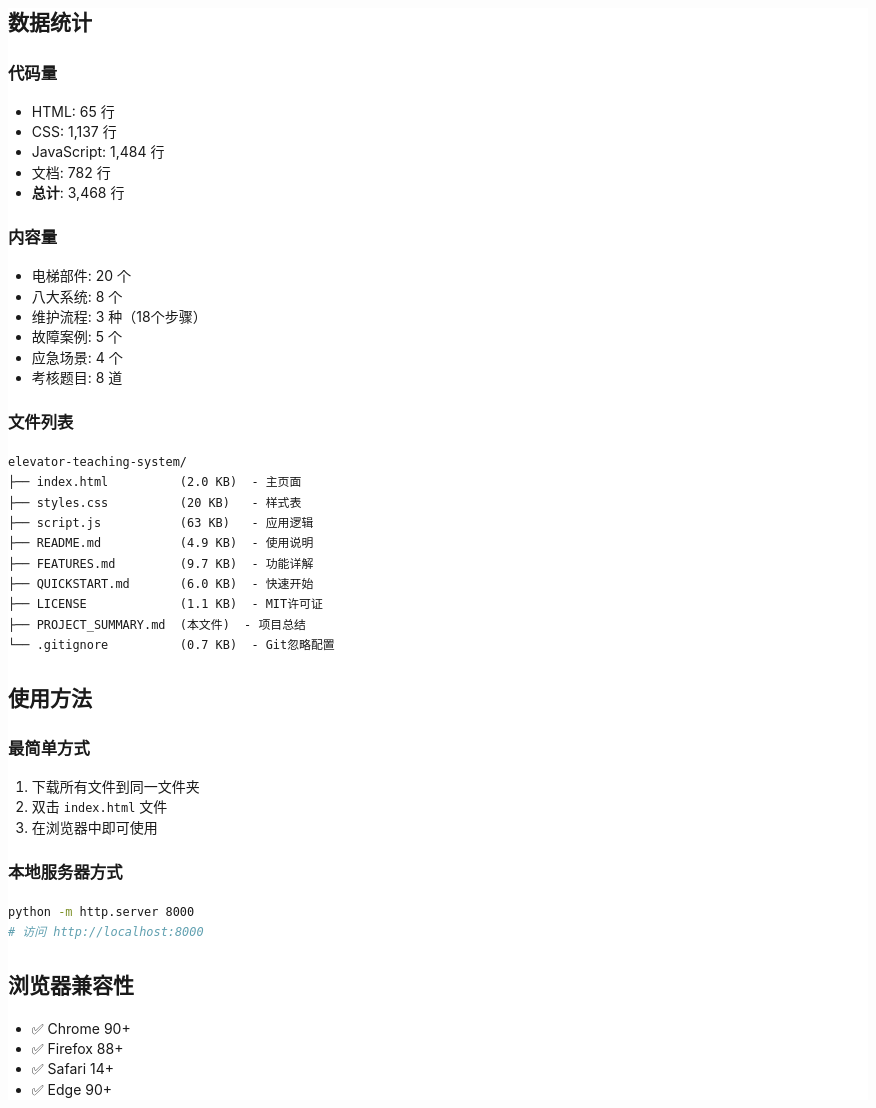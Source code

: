 ## 数据统计

### 代码量
- HTML: 65 行
- CSS: 1,137 行
- JavaScript: 1,484 行
- 文档: 782 行
- **总计**: 3,468 行

### 内容量
- 电梯部件: 20 个
- 八大系统: 8 个
- 维护流程: 3 种（18个步骤）
- 故障案例: 5 个
- 应急场景: 4 个
- 考核题目: 8 道

### 文件列表
```
elevator-teaching-system/
├── index.html          (2.0 KB)  - 主页面
├── styles.css          (20 KB)   - 样式表
├── script.js           (63 KB)   - 应用逻辑
├── README.md           (4.9 KB)  - 使用说明
├── FEATURES.md         (9.7 KB)  - 功能详解
├── QUICKSTART.md       (6.0 KB)  - 快速开始
├── LICENSE             (1.1 KB)  - MIT许可证
├── PROJECT_SUMMARY.md  (本文件)  - 项目总结
└── .gitignore          (0.7 KB)  - Git忽略配置
```

## 使用方法

### 最简单方式
1. 下载所有文件到同一文件夹
2. 双击 `index.html` 文件
3. 在浏览器中即可使用

### 本地服务器方式
```bash
python -m http.server 8000
# 访问 http://localhost:8000
```

## 浏览器兼容性
- ✅ Chrome 90+
- ✅ Firefox 88+
- ✅ Safari 14+
- ✅ Edge 90+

Task directions :: The pictures should not be reproduced; quote all of the other material exactly.

Response area ::
Source code

: ## 数据统计

### 代码量
- HTML: 65 行
- CSS: 1,137 行
- JavaScript: 1,484 行
- 文档: 782 行
- **总计**: 3,468 行

### 内容量
- 电梯部件: 20 个
- 八大系统: 8 个
- 维护流程: 3 种（18个步骤）
- 故障案例: 5 个
- 应急场景: 4 个
- 考核题目: 8 道

### 文件列表
```
elevator-teaching-system/
├── index.html          (2.0 KB)  - 主页面
├── styles.css          (20 KB)   - 样式表
├── script.js           (63 KB)   - 应用逻辑
├── README.md           (4.9 KB)  - 使用说明
├── FEATURES.md         (9.7 KB)  - 功能详解
├── QUICKSTART.md       (6.0 KB)  - 快速开始
├── LICENSE             (1.1 KB)  - MIT许可证
├── PROJECT_SUMMARY.md  (本文件)  - 项目总结
└── .gitignore          (0.7 KB)  - Git忽略配置
```

## 使用方法

### 最简单方式
1. 下载所有文件到同一文件夹
2. 双击 `index.html` 文件
3. 在浏览器中即可使用

### 本地服务器方式
```bash
python -m http.server 8000
# 访问 http://localhost:8000
```

## 浏览器兼容性
- ✅ Chrome 90+
- ✅ Firefox 88+
- ✅ Safari 14+
- ✅ Edge 90+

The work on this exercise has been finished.